Synthesis of novel POCN pincer complexes of Nickel (II) and their use as hydrosilylation and hydroboration catalysts

The chemistry of unsymmetrical pincer complexes with different side-arm donors, such as PXN, is known but little studied. Such an unsymmetrical substitution in the sidearm
positions of pincer ligands allows for fine-tuning of stability vs. catalytic activity of pincer complexes, often affecting the selectivity of catalytic transformations.

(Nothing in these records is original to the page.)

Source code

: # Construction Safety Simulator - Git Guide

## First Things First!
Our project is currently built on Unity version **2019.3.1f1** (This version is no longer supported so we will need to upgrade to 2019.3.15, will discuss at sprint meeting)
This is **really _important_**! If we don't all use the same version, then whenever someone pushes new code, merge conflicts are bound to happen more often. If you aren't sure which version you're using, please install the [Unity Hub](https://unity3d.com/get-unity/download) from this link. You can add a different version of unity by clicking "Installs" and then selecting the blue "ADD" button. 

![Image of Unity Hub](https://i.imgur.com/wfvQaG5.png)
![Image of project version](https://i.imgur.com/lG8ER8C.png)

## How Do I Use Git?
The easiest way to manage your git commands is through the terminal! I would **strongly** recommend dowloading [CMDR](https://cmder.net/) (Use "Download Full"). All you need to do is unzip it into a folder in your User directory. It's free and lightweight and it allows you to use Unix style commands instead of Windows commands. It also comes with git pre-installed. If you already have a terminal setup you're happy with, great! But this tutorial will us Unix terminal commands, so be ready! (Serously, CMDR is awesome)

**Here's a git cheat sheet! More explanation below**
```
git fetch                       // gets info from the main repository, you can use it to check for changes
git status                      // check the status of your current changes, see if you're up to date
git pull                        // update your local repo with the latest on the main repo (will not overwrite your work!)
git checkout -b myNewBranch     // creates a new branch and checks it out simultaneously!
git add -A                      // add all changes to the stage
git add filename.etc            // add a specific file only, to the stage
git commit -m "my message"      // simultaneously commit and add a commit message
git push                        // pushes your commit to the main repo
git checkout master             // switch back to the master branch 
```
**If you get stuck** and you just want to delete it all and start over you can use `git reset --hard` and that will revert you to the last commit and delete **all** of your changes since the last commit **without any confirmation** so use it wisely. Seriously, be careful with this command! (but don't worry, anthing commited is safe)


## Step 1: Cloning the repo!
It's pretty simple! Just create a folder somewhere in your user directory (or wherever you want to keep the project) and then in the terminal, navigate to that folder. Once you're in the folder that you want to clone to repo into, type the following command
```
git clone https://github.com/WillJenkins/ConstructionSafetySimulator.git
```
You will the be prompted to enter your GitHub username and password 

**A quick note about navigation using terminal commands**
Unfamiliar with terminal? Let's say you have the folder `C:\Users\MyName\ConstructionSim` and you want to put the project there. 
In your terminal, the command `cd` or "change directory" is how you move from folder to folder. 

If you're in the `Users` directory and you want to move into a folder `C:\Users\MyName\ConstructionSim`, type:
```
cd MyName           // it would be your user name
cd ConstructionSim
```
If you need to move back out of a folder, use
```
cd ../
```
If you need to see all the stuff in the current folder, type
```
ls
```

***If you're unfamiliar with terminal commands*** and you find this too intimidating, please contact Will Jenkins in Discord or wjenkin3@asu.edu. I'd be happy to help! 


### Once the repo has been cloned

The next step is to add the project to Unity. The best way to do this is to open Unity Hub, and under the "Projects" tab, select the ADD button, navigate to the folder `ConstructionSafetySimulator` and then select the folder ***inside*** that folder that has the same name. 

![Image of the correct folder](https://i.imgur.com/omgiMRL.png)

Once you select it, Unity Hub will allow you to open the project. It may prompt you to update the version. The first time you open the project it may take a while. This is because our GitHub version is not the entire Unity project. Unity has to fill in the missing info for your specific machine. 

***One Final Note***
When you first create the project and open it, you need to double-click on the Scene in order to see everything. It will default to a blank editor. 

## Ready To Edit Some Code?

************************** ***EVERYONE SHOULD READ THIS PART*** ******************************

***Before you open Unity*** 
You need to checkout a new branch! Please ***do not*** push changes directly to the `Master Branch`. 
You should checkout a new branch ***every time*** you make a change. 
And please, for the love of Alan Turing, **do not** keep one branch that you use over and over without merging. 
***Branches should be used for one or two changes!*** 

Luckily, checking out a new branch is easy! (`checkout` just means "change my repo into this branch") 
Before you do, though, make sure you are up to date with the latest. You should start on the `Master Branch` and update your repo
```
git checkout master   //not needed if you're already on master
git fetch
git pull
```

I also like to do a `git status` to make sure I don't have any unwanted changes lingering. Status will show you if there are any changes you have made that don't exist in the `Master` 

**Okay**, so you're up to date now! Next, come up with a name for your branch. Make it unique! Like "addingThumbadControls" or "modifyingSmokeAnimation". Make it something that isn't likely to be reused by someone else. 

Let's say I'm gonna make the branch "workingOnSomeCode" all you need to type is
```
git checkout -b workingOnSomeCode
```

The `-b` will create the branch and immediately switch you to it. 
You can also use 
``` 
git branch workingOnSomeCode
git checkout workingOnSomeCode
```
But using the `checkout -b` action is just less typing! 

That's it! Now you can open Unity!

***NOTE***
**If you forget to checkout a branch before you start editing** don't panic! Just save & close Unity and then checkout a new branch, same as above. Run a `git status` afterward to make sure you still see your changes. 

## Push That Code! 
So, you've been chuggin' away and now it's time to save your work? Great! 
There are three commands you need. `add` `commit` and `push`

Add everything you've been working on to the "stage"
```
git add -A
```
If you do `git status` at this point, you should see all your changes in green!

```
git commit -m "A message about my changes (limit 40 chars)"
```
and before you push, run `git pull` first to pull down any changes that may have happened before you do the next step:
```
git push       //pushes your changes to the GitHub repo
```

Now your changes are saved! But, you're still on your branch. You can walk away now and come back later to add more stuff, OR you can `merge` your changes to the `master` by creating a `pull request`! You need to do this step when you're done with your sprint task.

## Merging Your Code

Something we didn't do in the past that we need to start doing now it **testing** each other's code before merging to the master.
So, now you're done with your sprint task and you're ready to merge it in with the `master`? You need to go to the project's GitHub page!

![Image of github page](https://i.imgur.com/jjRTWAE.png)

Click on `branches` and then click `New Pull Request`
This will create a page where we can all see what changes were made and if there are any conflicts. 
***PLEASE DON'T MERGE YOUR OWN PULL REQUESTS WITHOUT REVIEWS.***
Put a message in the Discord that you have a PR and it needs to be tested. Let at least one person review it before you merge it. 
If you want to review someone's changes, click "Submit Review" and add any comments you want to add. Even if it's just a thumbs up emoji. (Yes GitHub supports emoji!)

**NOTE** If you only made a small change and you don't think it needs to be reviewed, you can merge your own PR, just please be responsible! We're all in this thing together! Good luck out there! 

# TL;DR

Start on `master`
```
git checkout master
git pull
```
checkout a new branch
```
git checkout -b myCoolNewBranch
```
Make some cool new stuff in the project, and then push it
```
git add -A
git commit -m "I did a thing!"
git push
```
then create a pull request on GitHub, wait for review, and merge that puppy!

A series of unsymmetrical iminophosphinite POCN pincer Ni(II) complexes, (POCN)NiMe and (POCN)NiLn(BX4) (L = CH3CN, n = 0, 1; X = F, Ph, C6F5), have been developed and subjected to catalytic hydrosilylation of alkenes, aldehydes and ketones and catalytic hydroboration of carbonyl compounds. The stoichiometric reactivity of (POCN)NiMe and (POCN)Ni(BF4) with PhSiH3 and HBPin suggests that catalytic reactions proceed via the hydride intermediate (POCN)NiH. With regard to reactions with HBPin, efficient and mild hydroboration of a variety of carbonyl compounds,
including the highly chemoselective hydroboration of benzaldehyde in the presence of other common potent reductive functional groups, such as alkenes, alkynes, esters, amides, nitriles, nitro compounds and even ketones, were demonstrated for (POCN)NiMe. We also report the first example of base metal catalyzed hydroboration of amides, including mild direct hydroborative reduction of primary and
secondary amides to borylated amines.